Aim of the exercise: In the data below, the answer is the run of lines from the line containing "You can use" through the line containing "applicable for Python).", both included; print it exactly and nothing else.

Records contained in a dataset

- - - - - - -

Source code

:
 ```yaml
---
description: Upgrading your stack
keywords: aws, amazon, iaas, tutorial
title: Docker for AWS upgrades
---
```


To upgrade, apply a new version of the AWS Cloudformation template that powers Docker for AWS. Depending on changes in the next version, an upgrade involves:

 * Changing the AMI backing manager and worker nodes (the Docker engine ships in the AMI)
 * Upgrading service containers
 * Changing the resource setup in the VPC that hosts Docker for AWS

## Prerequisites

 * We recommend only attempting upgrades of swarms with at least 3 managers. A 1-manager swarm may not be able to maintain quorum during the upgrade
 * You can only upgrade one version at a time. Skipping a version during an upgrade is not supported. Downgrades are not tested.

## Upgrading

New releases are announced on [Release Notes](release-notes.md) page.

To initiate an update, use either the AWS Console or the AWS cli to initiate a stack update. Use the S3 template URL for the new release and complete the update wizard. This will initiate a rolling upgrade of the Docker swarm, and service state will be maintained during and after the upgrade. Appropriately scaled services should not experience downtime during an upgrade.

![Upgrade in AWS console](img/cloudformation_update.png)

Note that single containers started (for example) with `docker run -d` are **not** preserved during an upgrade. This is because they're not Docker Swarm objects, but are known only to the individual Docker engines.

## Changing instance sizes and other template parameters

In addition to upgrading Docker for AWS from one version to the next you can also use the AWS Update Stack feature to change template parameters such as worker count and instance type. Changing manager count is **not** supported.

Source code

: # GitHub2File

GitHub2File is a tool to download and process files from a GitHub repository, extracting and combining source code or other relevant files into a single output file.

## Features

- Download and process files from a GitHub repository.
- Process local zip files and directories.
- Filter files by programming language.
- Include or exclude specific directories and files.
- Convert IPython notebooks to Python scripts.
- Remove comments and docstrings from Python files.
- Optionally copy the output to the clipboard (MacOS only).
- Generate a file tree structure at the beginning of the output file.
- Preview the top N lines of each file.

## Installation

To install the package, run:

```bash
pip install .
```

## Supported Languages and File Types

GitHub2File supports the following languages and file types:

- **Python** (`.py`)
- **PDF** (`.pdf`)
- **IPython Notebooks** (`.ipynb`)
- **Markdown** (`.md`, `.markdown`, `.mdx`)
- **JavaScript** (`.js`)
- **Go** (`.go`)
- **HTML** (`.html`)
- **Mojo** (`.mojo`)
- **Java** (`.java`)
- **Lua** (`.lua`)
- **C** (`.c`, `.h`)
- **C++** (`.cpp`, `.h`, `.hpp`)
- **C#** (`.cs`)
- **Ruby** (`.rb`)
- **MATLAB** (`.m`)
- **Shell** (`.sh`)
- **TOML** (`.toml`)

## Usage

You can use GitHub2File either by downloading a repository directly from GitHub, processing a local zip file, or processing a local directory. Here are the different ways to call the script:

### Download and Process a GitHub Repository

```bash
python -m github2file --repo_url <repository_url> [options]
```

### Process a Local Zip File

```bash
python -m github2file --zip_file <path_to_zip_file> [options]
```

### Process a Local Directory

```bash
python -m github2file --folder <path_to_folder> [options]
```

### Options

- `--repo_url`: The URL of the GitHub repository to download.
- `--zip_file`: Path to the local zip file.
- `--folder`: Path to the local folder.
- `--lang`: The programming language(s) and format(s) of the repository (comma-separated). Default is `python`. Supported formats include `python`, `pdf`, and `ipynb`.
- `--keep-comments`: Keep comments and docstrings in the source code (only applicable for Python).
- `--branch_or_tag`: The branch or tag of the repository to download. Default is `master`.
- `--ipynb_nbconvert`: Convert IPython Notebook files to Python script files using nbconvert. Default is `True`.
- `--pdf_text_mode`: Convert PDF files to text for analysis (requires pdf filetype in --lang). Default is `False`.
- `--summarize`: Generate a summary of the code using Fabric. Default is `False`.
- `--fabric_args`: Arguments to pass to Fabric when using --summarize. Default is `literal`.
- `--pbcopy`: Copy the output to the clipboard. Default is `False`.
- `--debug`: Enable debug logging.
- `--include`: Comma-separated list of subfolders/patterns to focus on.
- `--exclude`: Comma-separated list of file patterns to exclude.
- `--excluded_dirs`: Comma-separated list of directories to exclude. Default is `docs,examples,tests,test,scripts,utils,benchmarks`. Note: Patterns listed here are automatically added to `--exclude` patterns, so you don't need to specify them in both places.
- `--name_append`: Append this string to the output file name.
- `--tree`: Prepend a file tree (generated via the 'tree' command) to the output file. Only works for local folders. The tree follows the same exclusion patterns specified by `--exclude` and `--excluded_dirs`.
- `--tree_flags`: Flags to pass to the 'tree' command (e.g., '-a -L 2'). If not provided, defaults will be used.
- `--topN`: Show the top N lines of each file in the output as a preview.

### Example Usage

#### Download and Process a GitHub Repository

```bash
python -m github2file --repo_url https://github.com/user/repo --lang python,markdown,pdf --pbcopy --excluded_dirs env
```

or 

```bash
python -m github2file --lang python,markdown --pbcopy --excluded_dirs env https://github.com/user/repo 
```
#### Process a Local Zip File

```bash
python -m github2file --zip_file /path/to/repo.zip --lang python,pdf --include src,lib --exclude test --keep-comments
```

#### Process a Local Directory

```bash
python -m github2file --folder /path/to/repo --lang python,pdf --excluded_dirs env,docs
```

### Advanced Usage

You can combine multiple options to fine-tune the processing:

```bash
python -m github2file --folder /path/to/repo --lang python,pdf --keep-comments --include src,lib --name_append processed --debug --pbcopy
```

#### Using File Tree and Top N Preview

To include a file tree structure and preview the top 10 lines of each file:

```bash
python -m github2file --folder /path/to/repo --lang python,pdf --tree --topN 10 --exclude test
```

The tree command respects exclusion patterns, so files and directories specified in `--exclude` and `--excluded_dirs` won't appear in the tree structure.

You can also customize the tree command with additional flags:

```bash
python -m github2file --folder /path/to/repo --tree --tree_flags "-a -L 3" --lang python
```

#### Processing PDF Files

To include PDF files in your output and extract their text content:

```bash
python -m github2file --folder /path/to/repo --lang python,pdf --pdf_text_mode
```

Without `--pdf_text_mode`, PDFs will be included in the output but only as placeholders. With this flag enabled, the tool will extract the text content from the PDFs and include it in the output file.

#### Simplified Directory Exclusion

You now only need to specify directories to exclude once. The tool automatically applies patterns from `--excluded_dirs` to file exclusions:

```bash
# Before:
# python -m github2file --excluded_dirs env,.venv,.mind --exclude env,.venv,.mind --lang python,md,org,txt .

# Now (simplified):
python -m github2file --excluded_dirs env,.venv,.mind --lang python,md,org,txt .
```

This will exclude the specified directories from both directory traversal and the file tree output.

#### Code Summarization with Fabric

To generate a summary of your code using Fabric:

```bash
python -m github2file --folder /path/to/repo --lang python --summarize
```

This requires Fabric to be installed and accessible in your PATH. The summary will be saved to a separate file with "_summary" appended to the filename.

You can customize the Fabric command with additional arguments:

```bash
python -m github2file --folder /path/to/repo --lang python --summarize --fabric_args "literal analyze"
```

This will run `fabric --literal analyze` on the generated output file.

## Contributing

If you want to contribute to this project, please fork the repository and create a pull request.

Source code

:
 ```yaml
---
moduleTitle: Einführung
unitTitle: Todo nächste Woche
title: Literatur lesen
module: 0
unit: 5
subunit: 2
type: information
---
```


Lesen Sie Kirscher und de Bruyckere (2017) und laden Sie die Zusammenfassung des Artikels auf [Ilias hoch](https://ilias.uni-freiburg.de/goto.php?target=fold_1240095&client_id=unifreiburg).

- - - - - - -

Exercise output:
You can use GitHub2File either by downloading a repository directly from GitHub, processing a local zip file, or processing a local directory. Here are the different ways to call the script:

### Download and Process a GitHub Repository

```bash
python -m github2file --repo_url <repository_url> [options]
```

### Process a Local Zip File

```bash
python -m github2file --zip_file <path_to_zip_file> [options]
```

### Process a Local Directory

```bash
python -m github2file --folder <path_to_folder> [options]
```

### Options

- `--repo_url`: The URL of the GitHub repository to download.
- `--zip_file`: Path to the local zip file.
- `--folder`: Path to the local folder.
- `--lang`: The programming language(s) and format(s) of the repository (comma-separated). Default is `python`. Supported formats include `python`, `pdf`, and `ipynb`.
- `--keep-comments`: Keep comments and docstrings in the source code (only applicable for Python).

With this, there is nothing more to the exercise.